The move comes after a term of Government in which several big-ticket plans fell apart as they were implemented – most notably KiwiBuild and light rail in Auckland – and is inspired by a unit set up by British PM Tony Blair.
The Government has a problem. It has failed to deliver on scores and scores of promises – from massive to minor.
The primary responsibility for ensuring promises are carried out is Ministers and their offices. That is in fact the main reason they exist. The job of a Minister is to make sure their commitments are carried out. Their office staff should have every commitment written down, and be doing monthly reports on progress.
And a competent PMs Office should co-ordinate all the Ministerial office and be advising the PM as to progress, and where there are problems. This is a core function of PMs Offices in the past.
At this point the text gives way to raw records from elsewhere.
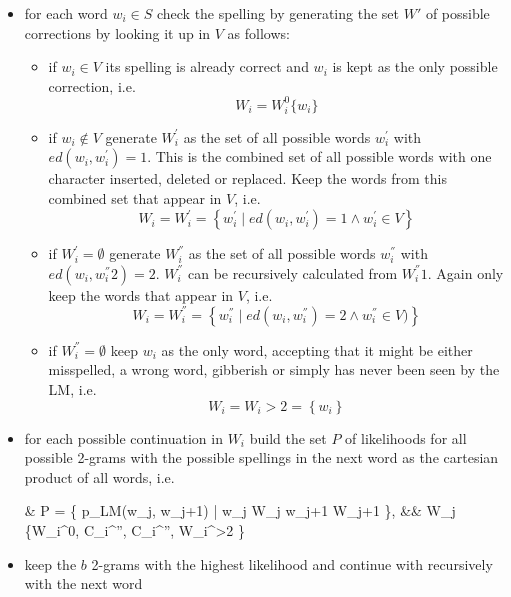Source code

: \begin{itemize}
	\item for each word $w_i \in S$ check the spelling by generating the set $W'$ of possible corrections by looking it up in $V$ as follows:
	\begin{itemize}
		\item if $w_i \in V$ its spelling is already correct and $w_i$ is kept as the only possible correction, i.e.
		\begin{equation*}
		W_i = W_i^0\{ w_i \}
		\end{equation*}
		\item if $w_i \not\in V$ generate $W_i^{'}$ as the set of all possible words $w_i^{'}$ with $ed(w_i, w_i^{'}) = 1$. This is the combined set of all possible words with one character inserted, deleted or replaced. Keep the words from this combined set that appear in $V$, i.e.
		\begin{equation*}
		W_i = W_i^{'} = \left \{ w_i^{'} \mid ed(w_i, w_i^{'}) = 1 \land w_i^{'} \in V \right \}
		\end{equation*}
		\item if $W_i^{'} = \emptyset$ generate $W_i^{''}$ as the set of all possible words $w_i^{''}$ with $ed(w_i, w_i^
		{''}2) = 2$. $W_i^{''}$ can be recursively calculated from $W_i^{''}1$. Again only keep the words that appear in $V$, i.e.
		\begin{equation*}
		W_i = W_i^{''} = \left \{ w_i^{''} \mid ed(w_i, w_i^{''}) = 2 \land w_i^{''} \in V) \right \}
		\end{equation*}
		\item if $W_i^{''} = \emptyset$ keep $w_i$ as the only word, accepting that it might be either misspelled, a wrong word, gibberish or simply has never been seen by the \ac{LM}, i.e.
		\begin{equation*}
		W_i = W_i{>2} = \left \{ w_i  \right \}
		\end{equation*}
	\end{itemize}
	\item for each possible continuation in $W_i$ build the set $P$ of likelihoods for all possible 2-grams with the possible spellings in the next word as the cartesian product of all words, i.e.
	\begin{flalign*}
	&	P = \{ p_{LM}(w_j, w_{j+1}) | w_j \in W_j \land w_{j+1} \in W_{j+1} \}{,} && W_j \in \{W_i^0, C_i^{''}, C_i^{''}, W_i^{>2} \}
	\end{flalign*}
	\item keep the $b$ 2-grams with the highest likelihood and continue with recursively with the next word
\end{itemize}

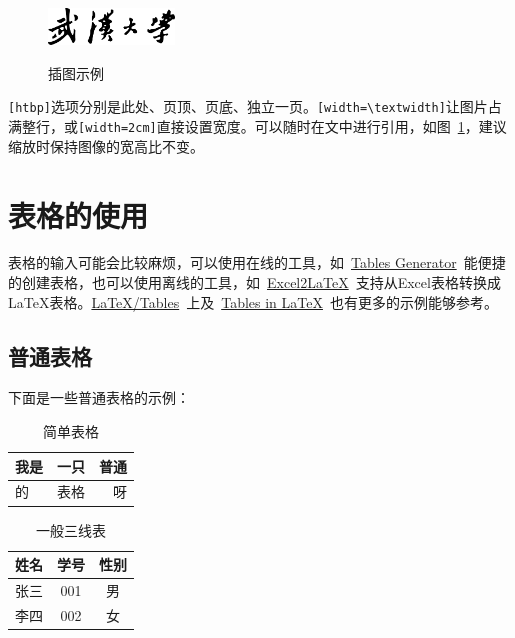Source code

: \begin{figure}[!htb]
  \centering
  \includegraphics[width=0.3\textwidth]
  {figures/whulogo.pdf}\\
  \caption{插图示例}
  \label{fig:whu}
\end{figure}

\verb|[htbp]|选项分别是此处、页顶、页底、独立一页。\verb|[width=\textwidth]|让图片占满整行，或\verb|[width=2cm]|直接设置宽度。可以随时在文中进行引用，如图~\ref{fig:whu}，建议缩放时保持图像的宽高比不变。

\section{表格的使用}

表格的输入可能会比较麻烦，可以使用在线的工具，如~\href{https://www.tablesgenerator.com/}{Tables Generator}~能便捷的创建表格，也可以使用离线的工具，如~\href{https://ctan.org/pkg/excel2latex}{Excel2LaTeX}~支持从Excel表格转换成\LaTeX{}表格。\href{https://en.wikibooks.org/wiki/LaTeX/Tables}{LaTeX/Tables}~上及~\href{https://www.tug.org/pracjourn/2007-1/mori/mori.pdf}{Tables in LaTeX}~也有更多的示例能够参考。

\subsection{普通表格}
下面是一些普通表格的示例：

\begin{table}[ht]
  \centering
  \caption{简单表格}
  \label{tab:1}
  \begin{tabular}{|l|c|r|}
    \hline
    我是& 一只 & 普通\\
    \hline
    的& 表格& 呀\\
    \hline
  \end{tabular}
\end{table}

\begin{table}[ht]
  \centering
  \caption{一般三线表}
  \label{tab:2}
  \begin{tabular}{ccc}
    \hline
    姓名& 学号& 性别\\
    \hline
    张三& 001& 男\\
    李四& 002& 女\\
    \hline
  \end{tabular}
\end{table}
To have to set up a unit in DPMC to do what Ministerial Offices and the PMO should have been doing for the last four years is a vote of no confidence in Ministers and their staff.
And having Grant Robertson take responsibility for it is an effective vote of no confidence in the PM and her office. Making sure the Government delivers its agenda is the job of the PM. I know when John Key was PM he met every single Minister every (off memory) three months in a one on one detailed meeting to discuss their goals and their progress.
It isn’t just me saying this is a sign of Ministerial incompetence. Danyl Mclauchlan writes at The Spinoff:
Which raises an awkward question. If policy is developed by ministerial staff and implemented by DPMC, what do all of Robertson’s ministerial colleagues and their thousands of highly paid advisers do all day? Because the description of the Implementation Unit sounds an awful lot like the current role of a ministerial office.
Taxpayers spend $73 million on Ministerial Services so Ministers have offices and staff who can deliver policy.